The work offers a concise, chronological survey of Jerusalem’s built environment and documentary remains from its earliest occupation through Hebrew, Hellenistic, Roman, Byzantine, Islamic, Crusader, and Ottoman phases. It synthesizes archaeological finds, inscriptions, ancient accounts, and plans to identify and interpret temples, walls, churches, mosques, tombs, and urban infrastructure. Organized by period and theme, chapters address premonarchic traces, the eras of the Hebrew rulers, post‑exilic rebuilding, major construction phases, Gospel‑era sites, the city’s destruction and Roman layout, and medieval and modern transformations. Maps, illustrations, and epigraphic evidence are used to clarify contested locations and show how successive communities reused earlier fabric.

THE STABLES

The Templars carried out considerable works in the Ḥaram area. They added a Norman porch to the Aḳṣa Mosque, and a refectory, on the west of that building which was converted into a church with three apses on the east; and a long hall south of them was perhaps the vestry, with windows on the south Ḥaram wall, and pillars with braided shafts and elaborate capitals. John of Würzburg, about 1160 A. D., says that “the new and large church is not yet finished.” Their hospice was called “the Palace of Solomon,” and the same writer says, “There is the wonderful stable, of such size as to be able to hold two thousand horses, or five hundred camels.” He evidently means the vaults now called “Solomon’s Stables,” near the south-east part of the Ḥaram, for he says, “Near the Templar buildings, on the city wall, was the house of Simeon the Just.... In this house [converted into a church] blessed Simeon lies buried. In the same church, in the crypt below, ... is the wooden Cradle of Christ.” The crypt in question still exists at the south-east angle of the Ḥaram, and a cradle (a Roman statue niche) is still shown. The stables were formed by setting on end the great Herodian stones (drafted on one side) which formed stout piers with barrel vaults for roof. The holes made for the halters of the horses can still be seen, and the so-called “Single Gate,” in the south wall east of the Triple Gate, now walled up, shows its late date by its pointed arch. This was one entry to the Templars’ stables, and a larger one was made by altering the Triple Gateway itself, at the west end of the vaults. Theodorich says that the stables would hold ten thousand horses, and that the Templar Hospice included “gardens, halls, vestibules, consistories, rain-water tanks, splendid cisterns hewn beneath, baths, barns, granaries, wood-houses, ... and on the west the new house of the Templars with cells and refectories.... The roof, contrary to the custom of the country, has a high-pitched ridge.” There was a garden near the Chapel of the Cradle, and the city wall outside the Aḳṣa formed an “out-work” as it does now. The church itself had a dome—probably the Arab dome of the mosque.

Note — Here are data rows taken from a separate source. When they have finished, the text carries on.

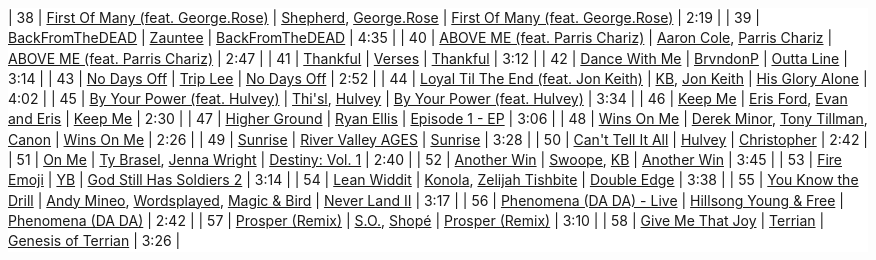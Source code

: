| 38 | [First Of Many \(feat\. George.Rose\)](https://open.spotify.com/track/0yiFuQgmMRhl5hVIZLMBGh) | [Shepherd](https://open.spotify.com/artist/0YHuTR40zc9yqfoSSArQxU), [George.Rose](https://open.spotify.com/artist/7AJE27ja4FObVGxuaC5mLr) | [First Of Many \(feat\. George.Rose\)](https://open.spotify.com/album/0HVwrQkPvA6sjjC9TDNoVI) | 2:19 |
| 39 | [BackFromTheDEAD](https://open.spotify.com/track/78C9EoGlquveRwSxGTMYWz) | [Zauntee](https://open.spotify.com/artist/7jyr9Co4MKL1iWML1G7vch) | [BackFromTheDEAD](https://open.spotify.com/album/1QLo8FSmf3uw0krewhQ4TU) | 4:35 |
| 40 | [ABOVE ME \(feat\. Parris Chariz\)](https://open.spotify.com/track/2ux5VNDPUsAV2Q5qKhRA6A) | [Aaron Cole](https://open.spotify.com/artist/0OQ8y7heASb1vEX5WXvjCr), [Parris Chariz](https://open.spotify.com/artist/2Vt6gyhUH7Vj2cybfQWOqM) | [ABOVE ME \(feat\. Parris Chariz\)](https://open.spotify.com/album/7a7gNlcfFqoq2tCQmz2RoG) | 2:47 |
| 41 | [Thankful](https://open.spotify.com/track/4RqMgNmnl1BEHXpqJdPtZ9) | [Verses](https://open.spotify.com/artist/37Rqopn1vLADPjy3kxp2bb) | [Thankful](https://open.spotify.com/album/3g5GhjtRLuOWOiovICXToh) | 3:12 |
| 42 | [Dance With Me](https://open.spotify.com/track/4JK3GyeM5KmkakCb8DjQg4) | [BrvndonP](https://open.spotify.com/artist/0hO40pJ3oZNnq7joT2xQGy) | [Outta Line](https://open.spotify.com/album/7mBvjkKnQZzHZ6yBYvobUZ) | 3:14 |
| 43 | [No Days Off](https://open.spotify.com/track/4jZCSQmDeHDR3OfUDfYe9y) | [Trip Lee](https://open.spotify.com/artist/12H1Dmi64fAmmARrsyVFzy) | [No Days Off](https://open.spotify.com/album/56R23o2t9HV9BwE6xE2NVj) | 2:52 |
| 44 | [Loyal Til The End \(feat\. Jon Keith\)](https://open.spotify.com/track/0XDdbGVWoomccMBmkkkPs9) | [KB](https://open.spotify.com/artist/77IKXFvO7SpWrq8hflrUXc), [Jon Keith](https://open.spotify.com/artist/0PUc1lwaZpPJaMr0v4Gdvo) | [His Glory Alone](https://open.spotify.com/album/6MnWWXrO1wvrzmGZ7iG1Sj) | 4:02 |
| 45 | [By Your Power \(feat\. Hulvey\)](https://open.spotify.com/track/188vYbJMU4hbfLb2bWUTUA) | [Thi'sl](https://open.spotify.com/artist/1Q45nhioxaxZTDjR0iaMWp), [Hulvey](https://open.spotify.com/artist/3zSrc5vUlUxyDdS0KrxFJO) | [By Your Power \(feat\. Hulvey\)](https://open.spotify.com/album/7hUoPoTdZAW4ETjJt7cZGp) | 3:34 |
| 46 | [Keep Me](https://open.spotify.com/track/1bOR6zNOiMpVd2LDKP8XCE) | [Eris Ford](https://open.spotify.com/artist/1zZDuiPTuQzsbXPj4N58G4), [Evan and Eris](https://open.spotify.com/artist/238va5VNKAEetJLTECq9vf) | [Keep Me](https://open.spotify.com/album/56QvP6bxRamLdPzp1YwL52) | 2:30 |
| 47 | [Higher Ground](https://open.spotify.com/track/6uGKLZ6z8ogdfDRDwOReTf) | [Ryan Ellis](https://open.spotify.com/artist/7mkCeiRcySEQSSAMYbud5C) | [Episode 1 \- EP](https://open.spotify.com/album/2fARr0hI02WNfm4vL6MsWx) | 3:06 |
| 48 | [Wins On Me](https://open.spotify.com/track/2nybUYGqGgFSyAs9DgGxuh) | [Derek Minor](https://open.spotify.com/artist/3fn8lZLy7Q61AXCWWPYC4B), [Tony Tillman](https://open.spotify.com/artist/3ykPxobhwzrQ2a15hEFWAo), [Canon](https://open.spotify.com/artist/1dIjbaW9JTTQQ7ufrQnGsq) | [Wins On Me](https://open.spotify.com/album/5E2pgw6HeAFHPxLGwmQ6VZ) | 2:26 |
| 49 | [Sunrise](https://open.spotify.com/track/6FWaqHayQ1ZGMGRUz7O9A5) | [River Valley AGES](https://open.spotify.com/artist/3Y44hdG7tljyluN4wv9j5h) | [Sunrise](https://open.spotify.com/album/4wnD11CkTt6s3D0U4EHbvv) | 3:28 |
| 50 | [Can't Tell It All](https://open.spotify.com/track/4bvNwqjzJbbmUDClgpCTG0) | [Hulvey](https://open.spotify.com/artist/3zSrc5vUlUxyDdS0KrxFJO) | [Christopher](https://open.spotify.com/album/5VEvjpJ9mrA2JfVQJJvLEW) | 2:42 |
| 51 | [On Me](https://open.spotify.com/track/3hc5nXLo90dpU99yQOx5Yd) | [Ty Brasel](https://open.spotify.com/artist/419NjKezGEJOVPtiymCp2p), [Jenna Wright](https://open.spotify.com/artist/0MtYXfFXzoj83z70TMRRZP) | [Destiny: Vol\. 1](https://open.spotify.com/album/0njnGUwGmixvpHzL01vxxC) | 2:40 |
| 52 | [Another Win](https://open.spotify.com/track/7sLlmRNA9DoY4Ijrl6jbzY) | [Swoope](https://open.spotify.com/artist/78ZdtwvDD5zTElro6EGkcU), [KB](https://open.spotify.com/artist/77IKXFvO7SpWrq8hflrUXc) | [Another Win](https://open.spotify.com/album/7veYjJEJdSVMaxU9NBIObU) | 3:45 |
| 53 | [Fire Emoji](https://open.spotify.com/track/5GAo1lngd23rtBxvyIJSca) | [YB](https://open.spotify.com/artist/3CltJZLndpJKtpUyRVBB1k) | [God Still Has Soldiers 2](https://open.spotify.com/album/7a9KaysU2i9dxlQawh5lgu) | 3:14 |
| 54 | [Lean Widdit](https://open.spotify.com/track/2Z47y00M2zSXT1lbdKZaJy) | [Konola](https://open.spotify.com/artist/5OLzjUDB3C9y3LvyNefP8t), [Zelijah Tishbite](https://open.spotify.com/artist/1PyYLasAElH6ZMJ4n3DPh4) | [Double Edge](https://open.spotify.com/album/2Ffh9g8JmX9UjIMmRSb7ma) | 3:38 |
| 55 | [You Know the Drill](https://open.spotify.com/track/7gdNfIqpKzAiCnclGvk07a) | [Andy Mineo](https://open.spotify.com/artist/1TMrnxBwZfmfRxsGzkNIHw), [Wordsplayed](https://open.spotify.com/artist/0AKzJfX9rdEu8WOqeBLEaO), [Magic & Bird](https://open.spotify.com/artist/3Sv0RnybkUFxZfPJJlSV2x) | [Never Land II](https://open.spotify.com/album/3YB6qDZLtFID4wyBXvVSbL) | 3:17 |
| 56 | [Phenomena \(DA DA\) \- Live](https://open.spotify.com/track/5SU08C7u2nFFZ10QyvI8RO) | [Hillsong Young & Free](https://open.spotify.com/artist/7m4gF38CPATtHrk5HS42WZ) | [Phenomena \(DA DA\)](https://open.spotify.com/album/22fzYOuvqFYwtYGzsXn6SO) | 2:42 |
| 57 | [Prosper \(Remix\)](https://open.spotify.com/track/2Y4cXBo6kSAG30RdrhoBxe) | [S.O.](https://open.spotify.com/artist/6nELoJ6eMXfYHX5xocKf33), [Shopé](https://open.spotify.com/artist/539ZsoCQY3Y24f38ZuIBgp) | [Prosper \(Remix\)](https://open.spotify.com/album/03mIIdpF3q6VF1f23dGwzF) | 3:10 |
| 58 | [Give Me That Joy](https://open.spotify.com/track/16eZ2cnb1d0Sgb4uVezhfT) | [Terrian](https://open.spotify.com/artist/19TPpTWkgX13Qc2stbqVoP) | [Genesis of Terrian](https://open.spotify.com/album/2fGd7TWmDcPRW9Y45CKcx0) | 3:26 |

The Dome of the Rock was not altered, but the octagonal wall was painted inside in fresco; and remains of this work were still visible when the marble facing was removed in part in 1873. The holy rock was covered with marble flags, and an altar erected on it. The footprint of Muhammad was shown as that of Christ. Ibn el Athîr, writing of 1187, says that Saladin ordered this marble pavement to be removed. He also covered up the frescoes, which represented Jacob’s Vision at Bethel and the Presentation in the Temple, with Latin verses inscribed beneath or around. The beautiful grille of French hammered iron-work, with lily heads between the spikes, was also now carried round the circle of the drum, between the piers and pillars. The cave under the rock was called “Confessio,” and was said to be the place where our Lord met the woman taken in adultery. It still contains a Norman altar with twisted pillars. Above this was an image of Christ, and a picture of Zacharias and the Angel.530 The Templar churches in Europe were built round or polygonal in imitation of the Templum Domini, or “Temple of the Lord,” which was the new name for the Dome of the Rock now surmounted by a cross. The “Cloisters of the Canons” (now removed) appear to have occupied the north part of the platform. The Dome of the Chain was called the “Chapel of St. James,” and the “Dome of the Roll” became the “School of the Virgin”; for the legends of the apocryphal gospels created several new sites in the Ḥaram. Another image of Christ also stood over the porch of the west door, built, in 831 A. D., by El Mâmûn.

THE GERMAN HOSPICE

The upper city and the environs of Jerusalem remain to be described as they were in the latter part of the twelfth century. The Hospice of St. Mary of the Germans stood on the east side of German Street, just about where Agrippa’s palace had been, in the north-east corner of the upper city. The Chapel of St. Thomas of the Germans was probably the small one to be found in a Jew’s house west of the same street. I explored these sites in 1881, and found remains of a large mediæval building531 which was newly built about 1160 A. D., according to John of Würzburg, who complains that before that date “no part of the city even in the smallest street had been given to the Germans,” and that the “new” St. Mary of the Germans “received hardly any benefactions from other nations.” The constant struggle between the emperor and the Pope discouraged German colonisation; for the kings of Jerusalem were vassals of the Pope alone. The Teutonic order was at first only a branch of that of the Hospital, and it is not known when they became independent.532 On December 9, 1143, Celestin II.—who was Pope for only six months—wrote to Raymund the master of the Hospital of St. John as to “the new Hospital for Germans in Jerusalem,” placing it under him and all future masters, but directing that the prior and attendants should be of Teutonic race. The order did not become important till 1229, when the knights took the side of Frederic II. against the commands of Pope Gregory IX.; and they had little property of their own till John of Brienne (in 1220) gave them lands in Galilee. But there were Germans in Jerusalem of the sub-order before the city fell to Saladin, as will appear immediately.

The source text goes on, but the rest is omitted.